Ask yourself which area of the UK has the highest life expectancy, those in the fresh air of Scotland or nasty polluted London? Is the 3+ years difference in death rates between geographically close Lambeth and Kensington because of a) pollution or b) wealth?
I don't need to concern myself with London pollution because it's already an agenda for Londoners and their mayor. It doesn't require a national drive towards electric cars, which was your claim. You want to pull pollution under the CO2 umbrella and they don't make good bedfellows. One of the reasons for a rise in roadside pollution is the drive towards lower CO2. People have started driving more diesal cars because they get much better mileage. People have gone back to burning wood and household rubbish to save on expensive gas and electric bills. Some of the work of the clean air act is being undone by AGW evangelism.
Imagine if we had a winter like this last one with mainly electric cars on the roads? How many people would have died in dead cars? Would they have been considered collateral damage? No doubt the coroner would have commented on how clean their lungs were. As it is, a thousand extra deaths a week have happened since mid December because it's colder than normal. That on top of the normal winter rise. Oh, my bad. I forgot this cold winter was caused by global warming.
There you go, proving my point. You cannot accept the figures and justify them, you have to dispute them, which indicates to me that your justification is not very strong. There are nearly half a million deaths per year in England and Wales. The main causes of death are cancers, and circulatory and respiratory diseases; pollution has an influence on each of these. Is it really so unlikely that of 500,000 annual deaths, 30,000 might be premature because of a factor that influences all three primary causes of death? The Committee on the Medical Effects of Air Pollutants thinks the figure is around 29,000 (though with wide error margins, 5,000 to 60,000) but you seem to know better - the report quoted is "bad science" and can be denied.

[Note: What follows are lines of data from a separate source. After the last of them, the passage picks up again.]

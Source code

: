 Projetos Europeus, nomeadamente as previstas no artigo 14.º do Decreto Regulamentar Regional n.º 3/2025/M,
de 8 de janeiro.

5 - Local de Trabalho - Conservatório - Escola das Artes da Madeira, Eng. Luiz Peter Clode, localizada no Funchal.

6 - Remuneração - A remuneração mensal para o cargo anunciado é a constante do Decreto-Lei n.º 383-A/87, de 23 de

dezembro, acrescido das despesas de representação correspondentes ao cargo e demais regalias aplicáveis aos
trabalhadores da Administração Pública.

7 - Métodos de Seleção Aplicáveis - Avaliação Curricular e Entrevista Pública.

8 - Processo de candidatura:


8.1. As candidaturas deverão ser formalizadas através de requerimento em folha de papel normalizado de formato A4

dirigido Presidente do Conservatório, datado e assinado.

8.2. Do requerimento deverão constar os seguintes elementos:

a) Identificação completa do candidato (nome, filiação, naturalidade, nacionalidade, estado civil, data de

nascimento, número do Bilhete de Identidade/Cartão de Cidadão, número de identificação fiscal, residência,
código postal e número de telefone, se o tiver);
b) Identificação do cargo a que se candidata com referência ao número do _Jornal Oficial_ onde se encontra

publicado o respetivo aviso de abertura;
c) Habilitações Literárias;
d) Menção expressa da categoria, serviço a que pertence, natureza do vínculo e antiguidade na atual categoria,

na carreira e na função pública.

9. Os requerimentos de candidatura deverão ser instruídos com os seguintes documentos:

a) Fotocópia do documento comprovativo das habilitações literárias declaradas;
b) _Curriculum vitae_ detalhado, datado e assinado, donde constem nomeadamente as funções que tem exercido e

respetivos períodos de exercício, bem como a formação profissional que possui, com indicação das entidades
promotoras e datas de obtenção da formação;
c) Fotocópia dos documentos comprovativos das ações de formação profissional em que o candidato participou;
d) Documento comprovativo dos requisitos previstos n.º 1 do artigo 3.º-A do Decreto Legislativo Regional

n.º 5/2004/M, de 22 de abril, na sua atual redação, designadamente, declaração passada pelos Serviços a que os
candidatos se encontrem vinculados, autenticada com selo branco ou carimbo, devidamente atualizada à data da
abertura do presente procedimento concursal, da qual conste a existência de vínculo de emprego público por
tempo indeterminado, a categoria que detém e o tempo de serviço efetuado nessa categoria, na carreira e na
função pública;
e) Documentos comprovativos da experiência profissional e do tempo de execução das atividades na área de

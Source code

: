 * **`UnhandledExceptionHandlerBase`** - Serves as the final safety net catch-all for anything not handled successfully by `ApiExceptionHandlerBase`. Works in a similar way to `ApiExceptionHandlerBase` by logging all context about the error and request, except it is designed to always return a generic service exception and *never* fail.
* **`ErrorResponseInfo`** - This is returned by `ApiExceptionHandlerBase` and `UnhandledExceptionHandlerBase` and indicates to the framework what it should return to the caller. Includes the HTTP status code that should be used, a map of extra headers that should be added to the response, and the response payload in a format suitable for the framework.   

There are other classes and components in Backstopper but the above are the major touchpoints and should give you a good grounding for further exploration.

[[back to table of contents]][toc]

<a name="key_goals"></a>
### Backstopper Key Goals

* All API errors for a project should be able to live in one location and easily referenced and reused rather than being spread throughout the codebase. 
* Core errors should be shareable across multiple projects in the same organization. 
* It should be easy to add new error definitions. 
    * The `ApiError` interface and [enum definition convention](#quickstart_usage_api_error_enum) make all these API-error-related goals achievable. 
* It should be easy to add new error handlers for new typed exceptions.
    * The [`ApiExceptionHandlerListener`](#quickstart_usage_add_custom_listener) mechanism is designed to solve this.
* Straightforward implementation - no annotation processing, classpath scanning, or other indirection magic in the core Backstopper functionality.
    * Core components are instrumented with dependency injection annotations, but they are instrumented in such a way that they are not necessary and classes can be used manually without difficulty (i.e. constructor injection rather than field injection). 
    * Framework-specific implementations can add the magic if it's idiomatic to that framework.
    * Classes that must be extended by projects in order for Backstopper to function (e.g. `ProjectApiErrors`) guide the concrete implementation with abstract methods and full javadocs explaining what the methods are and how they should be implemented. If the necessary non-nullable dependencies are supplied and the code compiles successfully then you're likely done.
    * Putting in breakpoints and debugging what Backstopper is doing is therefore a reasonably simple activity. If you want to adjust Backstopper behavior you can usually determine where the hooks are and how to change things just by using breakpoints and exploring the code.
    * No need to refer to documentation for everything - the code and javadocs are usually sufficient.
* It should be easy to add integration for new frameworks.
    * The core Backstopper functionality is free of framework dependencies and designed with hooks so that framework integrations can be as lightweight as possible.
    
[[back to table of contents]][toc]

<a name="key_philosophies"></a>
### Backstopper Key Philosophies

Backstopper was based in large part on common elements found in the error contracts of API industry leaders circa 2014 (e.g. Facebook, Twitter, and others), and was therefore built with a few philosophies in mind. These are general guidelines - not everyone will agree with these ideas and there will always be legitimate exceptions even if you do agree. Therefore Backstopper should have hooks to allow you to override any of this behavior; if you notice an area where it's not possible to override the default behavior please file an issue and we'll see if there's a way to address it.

I don't see this as being tied to CO2 reduction. Reducing fossil fuel consumption is sensible whether you take CO2 seriously or not. The benefits are smaller import bills, cleaner air and longer lives (average 6 months apparently). The "price" we have to pay for this is not at all proven to be economy-breaking and may even be negative.
"certainly we cannot, in principle or in practice, identify a group of people whose death was caused solely by exposure to particulate air pollution. This leads to difficulties in interpreting numbers of deaths postponed following reduced air pollution. "
"The result needs to be taken in the spirit of giving a general feel for the size of the problem rather than a precise prediction."
TinyCO2, now I think I understand. What unites sceptics is a fear of "having less stuff". Here's a few thoughts:
- car and stuff ownership is not the gate to happiness
- you can live well in a city with good public transport without a car
- if you really can't live without one you can buy a car
- but if your lungs are stunted by growing up in the smog, you can't regrow them.